→ Brief
Restate word for word each line of the data, starting at the one containing "# 1.0.0-alpha.3 (2020-01-14)" and running through the last.

→ Extracted entries
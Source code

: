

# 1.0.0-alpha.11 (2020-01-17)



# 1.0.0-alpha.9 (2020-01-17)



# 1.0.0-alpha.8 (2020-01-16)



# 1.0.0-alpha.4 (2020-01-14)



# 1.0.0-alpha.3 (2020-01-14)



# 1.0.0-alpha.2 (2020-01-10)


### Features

→ Reply
# 1.0.0-alpha.3 (2020-01-14)



# 1.0.0-alpha.2 (2020-01-10)


### Features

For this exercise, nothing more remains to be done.